The Right Amount Of Pressure


Many leaders seem reluctant to pressure their people to perform. This is a big mistake. While nobody loves constant pressure, true winners thrive under regular positive pressure to perform. Mediocre salespeople, on the other hand, detest it. But do you really want mediocre people in your company?

Winning actions, when performed in high and regular quantities, produce consistent results. For too long, some leaders have allowed their salespeople to do what they like, instead of insisting that winning actions become a part of their salespeople’s daily work rituals.

Why would leaders do this? There are two likely reasons:

  1. The leader is weak, and lacking in leadership skill;
  2. The leader is afraid the ‘salespeople’ will leave.

Unless the leader makes a conscious decision to overcome his or her weakness, the only options for such people are to learn to be comfortable with mediocrity, or close the business and do something else – preferably something that does not involve leadership.

For leaders who are afraid their people will leave if pressure to perform is applied, this can be overcome by instituting a hiring program. Have a pipeline of potential replacements and you will never be held to ransom by any team member, regardless of their present production.

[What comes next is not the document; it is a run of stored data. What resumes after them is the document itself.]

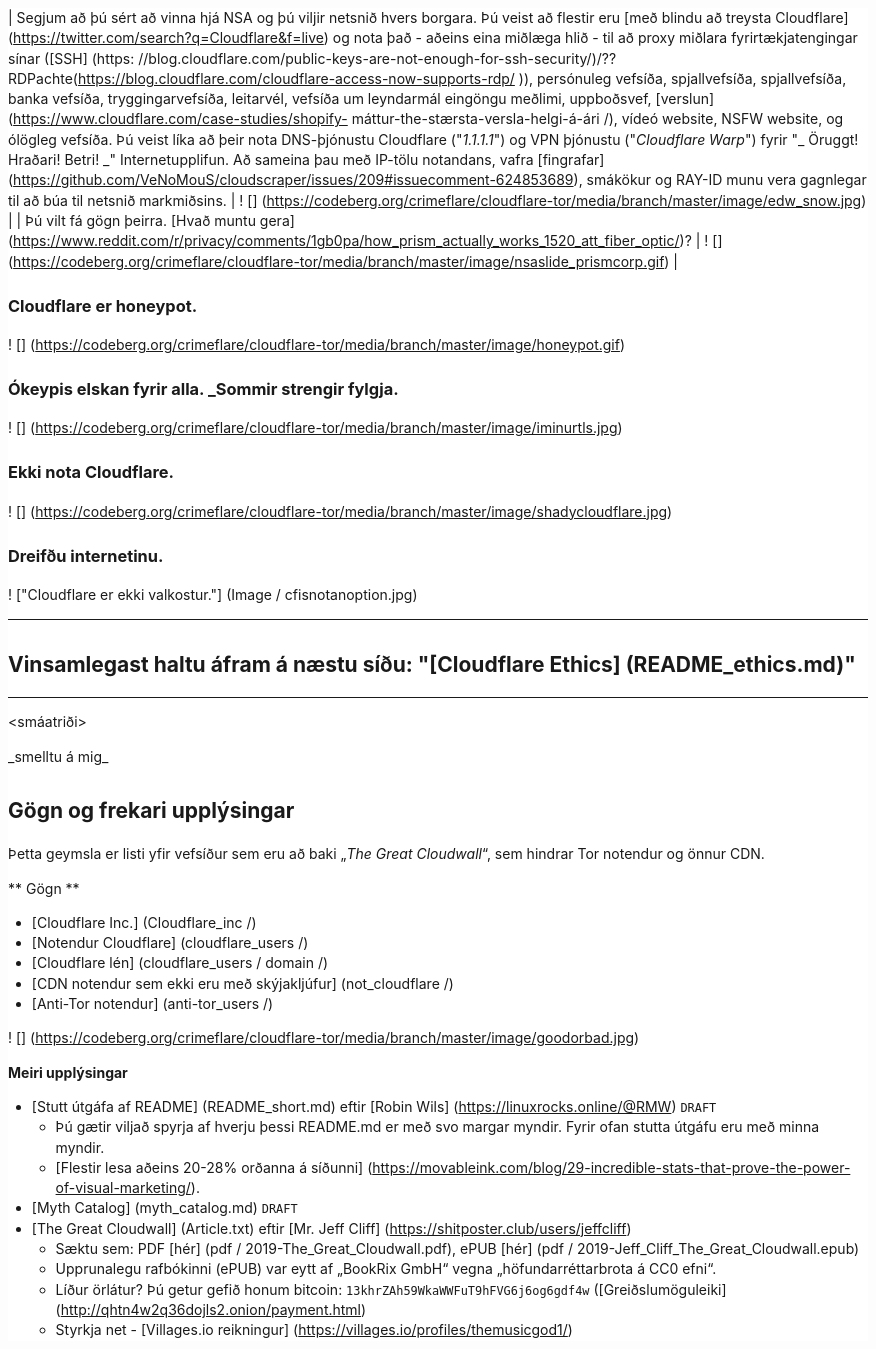 | Segjum að þú sért að vinna hjá NSA og þú viljir netsnið hvers borgara. Þú veist að flestir eru [með blindu að treysta Cloudflare] (https://twitter.com/search?q=Cloudflare&f=live) og nota það - aðeins eina miðlæga hlið - til að proxy miðlara fyrirtækjatengingar sínar ([SSH] (https: //blog.cloudflare.com/public-keys-are-not-enough-for-ssh-security/)/??RDPachte(https://blog.cloudflare.com/cloudflare-access-now-supports-rdp/ )), persónuleg vefsíða, spjallvefsíða, spjallvefsíða, banka vefsíða, tryggingarvefsíða, leitarvél, vefsíða um leyndarmál eingöngu meðlimi, uppboðsvef, [verslun] (https://www.cloudflare.com/case-studies/shopify- máttur-the-stærsta-versla-helgi-á-ári /), vídeó website, NSFW website, og ólögleg vefsíða. Þú veist líka að þeir nota DNS-þjónustu Cloudflare ("_1.1.1.1_") og VPN þjónustu ("_Cloudflare Warp_") fyrir "_ Öruggt! Hraðari! Betri! _" Internetupplifun. Að sameina þau með IP-tölu notandans, vafra [fingrafar] (https://github.com/VeNoMouS/cloudscraper/issues/209#issuecomment-624853689), smákökur og RAY-ID munu vera gagnlegar til að búa til netsnið markmiðsins. | ! [] (https://codeberg.org/crimeflare/cloudflare-tor/media/branch/master/image/edw_snow.jpg) |
| Þú vilt fá gögn þeirra. [Hvað muntu gera] (https://www.reddit.com/r/privacy/comments/1gb0pa/how_prism_actually_works_1520_att_fiber_optic/)? | ! [] (https://codeberg.org/crimeflare/cloudflare-tor/media/branch/master/image/nsaslide_prismcorp.gif) |



### Cloudflare er honeypot.

! [] (https://codeberg.org/crimeflare/cloudflare-tor/media/branch/master/image/honeypot.gif)

### Ókeypis elskan fyrir alla. _Sommir strengir fylgja.

! [] (https://codeberg.org/crimeflare/cloudflare-tor/media/branch/master/image/iminurtls.jpg)

### Ekki nota Cloudflare.

! [] (https://codeberg.org/crimeflare/cloudflare-tor/media/branch/master/image/shadycloudflare.jpg)

### Dreifðu internetinu.

! ["Cloudflare er ekki valkostur."] (Image / cfisnotanoption.jpg)

---


## Vinsamlegast haltu áfram á næstu síðu: "[Cloudflare Ethics] (README_ethics.md)"

---

<smáatriði>
<summary> _smelltu á mig_

## Gögn og frekari upplýsingar
</summary>


Þetta geymsla er listi yfir vefsíður sem eru að baki „_The Great Cloudwall_“, sem hindrar Tor notendur og önnur CDN.


** Gögn **
* [Cloudflare Inc.] (Cloudflare_inc /)
* [Notendur Cloudflare] (cloudflare_users /)
* [Cloudflare lén] (cloudflare_users / domain /)
* [CDN notendur sem ekki eru með skýjakljúfur] (not_cloudflare /)
* [Anti-Tor notendur] (anti-tor_users /)


! [] (https://codeberg.org/crimeflare/cloudflare-tor/media/branch/master/image/goodorbad.jpg)


**Meiri upplýsingar**
* [Stutt útgáfa af README] (README_short.md) eftir [Robin Wils] (https://linuxrocks.online/@RMW) `DRAFT`
  * Þú gætir viljað spyrja af hverju þessi README.md er með svo margar myndir. Fyrir ofan stutta útgáfu eru með minna myndir.
  * [Flestir lesa aðeins 20-28% orðanna á síðunni] (https://movableink.com/blog/29-incredible-stats-that-prove-the-power-of-visual-marketing/).
* [Myth Catalog] (myth_catalog.md) `DRAFT`
* [The Great Cloudwall] (Article.txt) eftir [Mr. Jeff Cliff] (https://shitposter.club/users/jeffcliff)
  * Sæktu sem: PDF [hér] (pdf / 2019-The_Great_Cloudwall.pdf), ePUB [hér] (pdf / 2019-Jeff_Cliff_The_Great_Cloudwall.epub)
  * Upprunalegu rafbókinni (ePUB) var eytt af „BookRix GmbH“ vegna „höfundarréttarbrota á CC0 efni“.
  * Líður örlátur? Þú getur gefið honum bitcoin: `13khrZAh59WkaWWFuT9hFVG6j6og6gdf4w` ([Greiðslumöguleiki] (http://qhtn4w2q36dojls2.onion/payment.html)
  * Styrkja net - [Villages.io reikningur] (https://villages.io/profiles/themusicgod1/)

Dave Anderson, in his great book, “Up Your Business” said: Your best people will respond positively to a continuing pressure to perform that keeps them sharp and brings out their best. Your weak people will find it stressful, will become disabled, and may leave your organization. Alleluia! Because either way, you win.

Think about those words, “keeps them sharp and brings out their best“. Isn’t that what you want for your people and for your company? I’m sure it is. Being soft and having low expectations for your team does them no favours. People admire leaders. Good people are happy to be led – as long as it’s toward something great.

Hold your people accountable for the actions they do or do not do. If a person wants to call themselves a salesperson, then they must do the actions that winning salespeople do. And they must perform those actions in sufficient quantities to produce results that satisfy you, the leader.

First of all, you must lift your expectations. Do you remember the days when salespeople regularly achieved ten or more exclusive listings a month? Nowadays, ‘salespeople’ set targets of four or five listings and their leaders are happy if they hit such pathetic numbers.

And do you remember the days when salespeople used to sell at least one property per week? Why don’t they do so now? Two reasons:

  1. They don’t have enough listings. They don’t prospect enough. Therefore they list lower numbers than they used to twenty years ago.
  1. They don’t have to. Selling fees are three times higher than they were twenty years ago, meaning that salespeople can get away with only one-third of the sales and still bring in the same amount of money.

If you doubt this, try a simple test. Be warned, this test requires you to apply positive pressure to perform and you many lose team members – perhaps the whole lot.

Ready?

Insist that for every working day, and for the next three months, every team member performs the following actions:

  • Speaks to 40 potential sellers every working day
  • Sets 1 listing presentation with qualified sellers every working day
  • Sets 2 appointments with qualified buyers every working day
  • Visits 1 listed seller every working day and obtains a price reduction

Assuming that your team is trained, do you know what will happen? Over time you will see your office’s results climb. You will see that the reason for low performance has been a low level of actions, and not the market as you were led to believe.

I may be accused of being ‘old school’ but is it too much to expect that people who work in our companies, and who have the job description of ‘salesperson’, are required to do sales actions every working day?

We live in an age of excuses. It’s not compulsory, however. As the owner of your business, you don’t have to accept excuses. You can apply positive pressure to perform, and you can expect results.

Note this important difference: positive pressure does not mean threats. Poor leaders threaten non-performers, they don’t apply positive pressure.

Threat:

End of the month, Sunshine. If you don’t produce results you’re outta here!

Positive Pressure:

“Winners do large amounts of winning actions every day. I want you to commit to do these actions:

  • Speak to 40 potential sellers every working day
  • Set 1 listing presentation with qualified sellers every working day
  • Set 2 appointments with qualified buyers every working day
  • Visit 1 listed seller (vendor) every working day and obtain a price reduction

 Can you do this? Will you do this? Do you promise?”

Do you see the difference? By setting actions and gaining commitment, all you now need to do is work with those who keep their promises and fire those that don’t. Inspect what you expect. And if you have a hiring program you will have replacements for those who do not do what they promised to do.

It’s simple, but not easy. It’s not easy because it involves people. Be kind, but be resolute. Set your action standards, and keep only those people who live up to them. These people will earn a high income and so will you.